Task to carry out> Please filter the entries and return only the lines that include "Mida".

*** Extracted material Section Begins ***

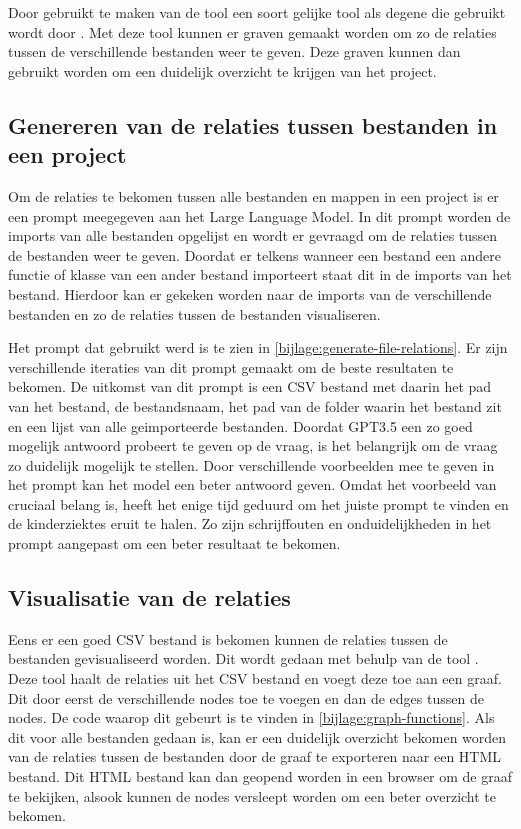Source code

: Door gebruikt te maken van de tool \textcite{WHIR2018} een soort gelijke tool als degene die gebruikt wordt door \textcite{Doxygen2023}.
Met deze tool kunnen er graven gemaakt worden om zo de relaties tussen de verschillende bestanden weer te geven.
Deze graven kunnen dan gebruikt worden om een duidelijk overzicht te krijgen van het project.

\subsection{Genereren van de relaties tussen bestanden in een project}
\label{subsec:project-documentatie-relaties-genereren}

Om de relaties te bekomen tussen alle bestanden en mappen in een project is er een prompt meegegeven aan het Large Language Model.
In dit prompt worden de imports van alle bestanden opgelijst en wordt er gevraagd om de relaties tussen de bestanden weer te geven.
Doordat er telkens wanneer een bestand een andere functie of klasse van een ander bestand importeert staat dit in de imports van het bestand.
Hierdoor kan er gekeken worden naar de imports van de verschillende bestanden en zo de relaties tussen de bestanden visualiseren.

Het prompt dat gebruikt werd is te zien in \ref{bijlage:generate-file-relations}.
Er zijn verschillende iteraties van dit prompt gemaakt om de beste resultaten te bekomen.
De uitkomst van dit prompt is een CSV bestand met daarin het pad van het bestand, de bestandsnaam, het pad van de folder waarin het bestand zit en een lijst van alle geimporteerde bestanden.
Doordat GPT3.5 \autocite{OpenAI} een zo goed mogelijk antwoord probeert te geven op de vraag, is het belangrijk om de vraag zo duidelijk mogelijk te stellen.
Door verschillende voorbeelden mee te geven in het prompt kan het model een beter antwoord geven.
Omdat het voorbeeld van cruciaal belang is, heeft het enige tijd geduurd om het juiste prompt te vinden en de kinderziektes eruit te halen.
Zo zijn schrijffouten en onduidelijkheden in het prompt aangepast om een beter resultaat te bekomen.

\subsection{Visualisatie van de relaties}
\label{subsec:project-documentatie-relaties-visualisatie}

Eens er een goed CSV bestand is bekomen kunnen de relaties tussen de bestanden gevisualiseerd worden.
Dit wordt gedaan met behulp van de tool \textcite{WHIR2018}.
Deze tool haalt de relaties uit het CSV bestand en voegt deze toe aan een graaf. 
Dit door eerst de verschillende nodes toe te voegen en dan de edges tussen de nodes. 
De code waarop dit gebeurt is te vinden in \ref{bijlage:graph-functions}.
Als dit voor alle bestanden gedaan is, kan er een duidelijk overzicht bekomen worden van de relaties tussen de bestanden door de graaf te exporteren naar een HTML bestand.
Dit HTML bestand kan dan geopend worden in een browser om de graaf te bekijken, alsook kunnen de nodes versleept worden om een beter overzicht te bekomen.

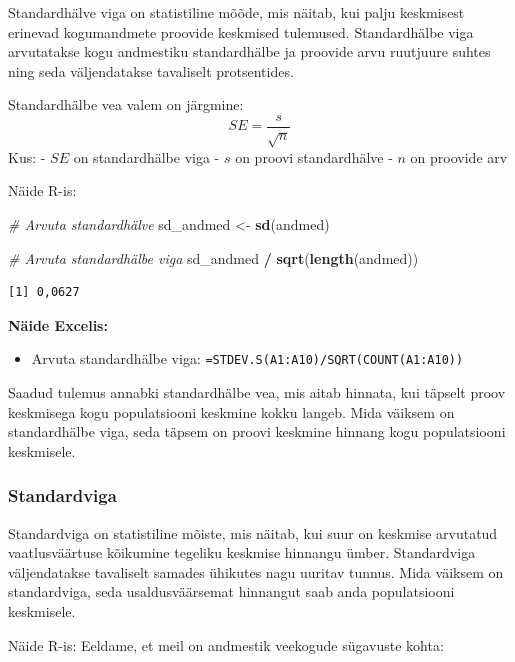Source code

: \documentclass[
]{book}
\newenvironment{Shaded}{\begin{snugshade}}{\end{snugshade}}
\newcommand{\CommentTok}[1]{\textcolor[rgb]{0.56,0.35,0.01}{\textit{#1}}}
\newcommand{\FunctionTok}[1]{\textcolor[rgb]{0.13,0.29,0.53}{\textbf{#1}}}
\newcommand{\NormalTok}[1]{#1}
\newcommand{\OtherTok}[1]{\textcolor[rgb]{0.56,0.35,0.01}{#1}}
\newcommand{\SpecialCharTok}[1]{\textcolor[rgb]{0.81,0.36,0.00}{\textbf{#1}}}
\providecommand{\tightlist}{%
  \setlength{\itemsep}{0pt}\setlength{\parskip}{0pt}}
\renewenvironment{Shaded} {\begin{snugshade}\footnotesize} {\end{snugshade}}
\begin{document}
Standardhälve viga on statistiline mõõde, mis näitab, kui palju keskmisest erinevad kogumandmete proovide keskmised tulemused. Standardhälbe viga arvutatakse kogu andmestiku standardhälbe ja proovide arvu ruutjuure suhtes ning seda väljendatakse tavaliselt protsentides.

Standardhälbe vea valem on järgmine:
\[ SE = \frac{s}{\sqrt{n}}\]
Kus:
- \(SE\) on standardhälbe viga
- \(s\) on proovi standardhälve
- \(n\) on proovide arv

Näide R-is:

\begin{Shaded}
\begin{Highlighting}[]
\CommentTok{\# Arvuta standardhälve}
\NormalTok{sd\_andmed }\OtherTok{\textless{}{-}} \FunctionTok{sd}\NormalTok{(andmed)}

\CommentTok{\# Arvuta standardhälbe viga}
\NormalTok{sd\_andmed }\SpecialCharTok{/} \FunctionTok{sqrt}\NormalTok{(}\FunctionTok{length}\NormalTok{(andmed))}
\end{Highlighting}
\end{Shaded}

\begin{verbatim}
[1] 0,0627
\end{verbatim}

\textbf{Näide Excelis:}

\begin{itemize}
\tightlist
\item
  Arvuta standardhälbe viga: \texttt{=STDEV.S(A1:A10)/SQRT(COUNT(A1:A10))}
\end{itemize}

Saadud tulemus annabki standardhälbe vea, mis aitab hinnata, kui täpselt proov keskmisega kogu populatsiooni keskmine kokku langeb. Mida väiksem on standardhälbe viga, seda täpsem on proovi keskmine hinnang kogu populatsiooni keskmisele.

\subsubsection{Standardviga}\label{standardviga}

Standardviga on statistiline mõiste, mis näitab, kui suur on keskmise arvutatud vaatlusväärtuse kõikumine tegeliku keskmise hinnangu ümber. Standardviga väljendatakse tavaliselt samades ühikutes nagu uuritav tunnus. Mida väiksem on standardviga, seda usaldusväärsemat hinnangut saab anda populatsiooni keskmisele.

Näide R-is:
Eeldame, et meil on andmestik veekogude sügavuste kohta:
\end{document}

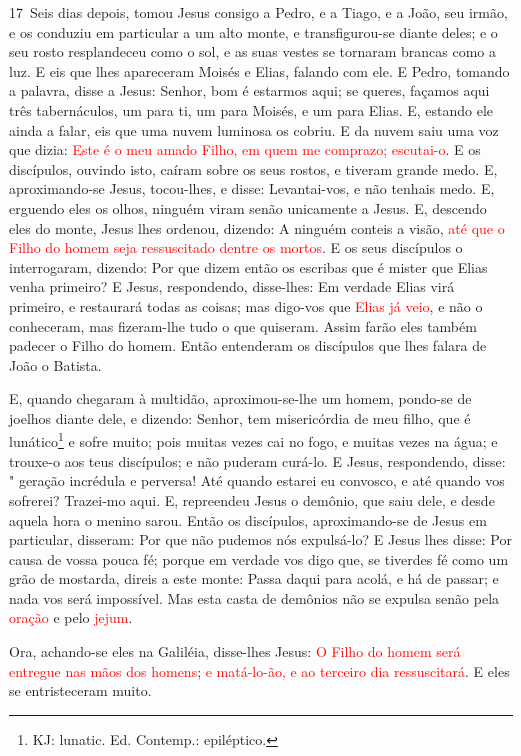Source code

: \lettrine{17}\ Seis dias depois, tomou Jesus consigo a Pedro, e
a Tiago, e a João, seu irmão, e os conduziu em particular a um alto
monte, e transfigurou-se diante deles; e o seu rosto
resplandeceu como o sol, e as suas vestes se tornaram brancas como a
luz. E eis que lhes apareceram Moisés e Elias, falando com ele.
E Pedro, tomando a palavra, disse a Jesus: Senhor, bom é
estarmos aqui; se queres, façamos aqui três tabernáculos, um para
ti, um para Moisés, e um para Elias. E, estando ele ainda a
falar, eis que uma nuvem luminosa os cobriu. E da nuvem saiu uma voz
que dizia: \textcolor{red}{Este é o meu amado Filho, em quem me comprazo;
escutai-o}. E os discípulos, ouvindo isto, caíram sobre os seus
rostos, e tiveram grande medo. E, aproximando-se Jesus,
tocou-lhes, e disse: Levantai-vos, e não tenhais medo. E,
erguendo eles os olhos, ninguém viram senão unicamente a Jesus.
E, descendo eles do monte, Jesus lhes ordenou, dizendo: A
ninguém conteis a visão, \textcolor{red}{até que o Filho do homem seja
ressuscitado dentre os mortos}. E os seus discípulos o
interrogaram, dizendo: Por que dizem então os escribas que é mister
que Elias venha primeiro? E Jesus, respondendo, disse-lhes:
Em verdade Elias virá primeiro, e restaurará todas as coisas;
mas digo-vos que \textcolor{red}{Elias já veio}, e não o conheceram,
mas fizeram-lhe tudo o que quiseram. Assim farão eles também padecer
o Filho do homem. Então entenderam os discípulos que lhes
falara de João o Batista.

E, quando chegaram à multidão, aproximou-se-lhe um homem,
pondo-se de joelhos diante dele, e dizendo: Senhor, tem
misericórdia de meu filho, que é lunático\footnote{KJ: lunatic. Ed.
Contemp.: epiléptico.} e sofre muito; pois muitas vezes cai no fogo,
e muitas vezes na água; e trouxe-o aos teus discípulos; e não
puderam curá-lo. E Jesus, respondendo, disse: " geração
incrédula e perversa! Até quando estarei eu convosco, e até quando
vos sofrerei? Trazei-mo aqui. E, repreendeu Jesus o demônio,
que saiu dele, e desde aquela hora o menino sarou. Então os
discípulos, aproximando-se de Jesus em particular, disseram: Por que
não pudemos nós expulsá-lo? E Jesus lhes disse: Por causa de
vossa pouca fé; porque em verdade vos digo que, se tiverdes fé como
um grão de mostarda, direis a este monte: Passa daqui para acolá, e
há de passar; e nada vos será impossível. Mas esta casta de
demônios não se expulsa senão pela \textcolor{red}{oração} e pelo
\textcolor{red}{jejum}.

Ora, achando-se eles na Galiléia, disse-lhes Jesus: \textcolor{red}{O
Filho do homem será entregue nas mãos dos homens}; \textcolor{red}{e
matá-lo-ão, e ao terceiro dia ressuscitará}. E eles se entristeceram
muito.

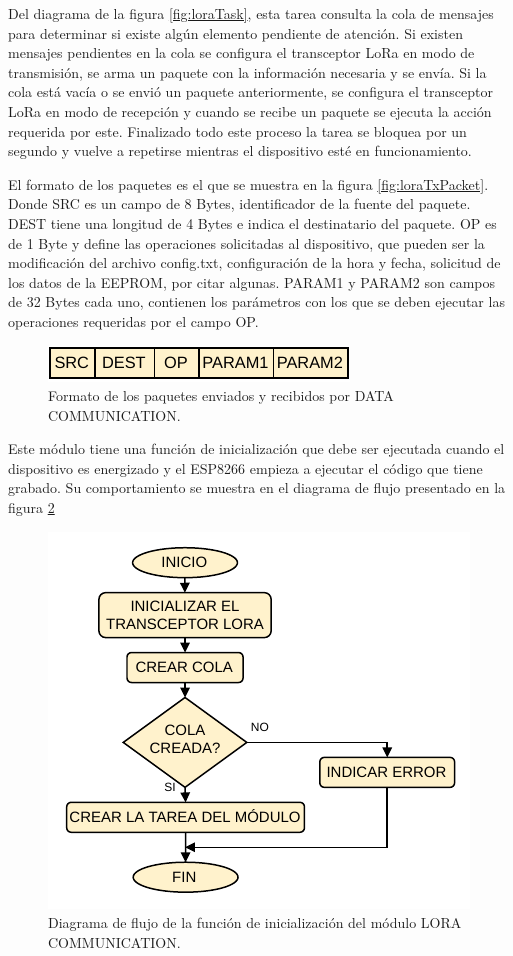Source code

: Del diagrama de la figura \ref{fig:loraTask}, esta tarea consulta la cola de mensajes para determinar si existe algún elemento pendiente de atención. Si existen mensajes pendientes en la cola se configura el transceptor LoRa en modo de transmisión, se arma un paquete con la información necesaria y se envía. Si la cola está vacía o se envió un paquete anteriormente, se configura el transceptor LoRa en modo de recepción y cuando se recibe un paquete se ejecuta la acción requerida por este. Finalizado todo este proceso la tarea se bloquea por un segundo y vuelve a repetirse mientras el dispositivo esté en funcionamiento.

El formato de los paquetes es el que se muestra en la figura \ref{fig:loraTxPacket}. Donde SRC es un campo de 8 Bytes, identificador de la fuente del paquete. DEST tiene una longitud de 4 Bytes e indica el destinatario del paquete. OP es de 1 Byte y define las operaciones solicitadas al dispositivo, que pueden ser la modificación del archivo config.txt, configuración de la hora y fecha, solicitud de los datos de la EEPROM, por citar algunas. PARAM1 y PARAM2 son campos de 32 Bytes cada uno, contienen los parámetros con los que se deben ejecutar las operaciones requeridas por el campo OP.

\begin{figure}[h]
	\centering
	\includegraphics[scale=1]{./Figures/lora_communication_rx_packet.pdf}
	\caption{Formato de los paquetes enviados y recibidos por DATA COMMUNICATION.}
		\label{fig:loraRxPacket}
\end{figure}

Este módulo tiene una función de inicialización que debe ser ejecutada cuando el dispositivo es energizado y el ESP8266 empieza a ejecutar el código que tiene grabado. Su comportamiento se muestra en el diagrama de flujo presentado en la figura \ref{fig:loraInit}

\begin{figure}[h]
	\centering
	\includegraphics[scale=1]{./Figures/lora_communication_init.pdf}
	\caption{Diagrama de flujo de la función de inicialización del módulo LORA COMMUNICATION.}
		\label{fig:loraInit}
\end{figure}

*** Extracted material Section Ends ***

Solved exercise>
Saadud tulemus annabki standardhälbe vea, mis aitab hinnata, kui täpselt proov keskmisega kogu populatsiooni keskmine kokku langeb. Mida väiksem on standardhälbe viga, seda täpsem on proovi keskmine hinnang kogu populatsiooni keskmisele.
Standardviga on statistiline mõiste, mis näitab, kui suur on keskmise arvutatud vaatlusväärtuse kõikumine tegeliku keskmise hinnangu ümber. Standardviga väljendatakse tavaliselt samades ühikutes nagu uuritav tunnus. Mida väiksem on standardviga, seda usaldusväärsemat hinnangut saab anda populatsiooni keskmisele.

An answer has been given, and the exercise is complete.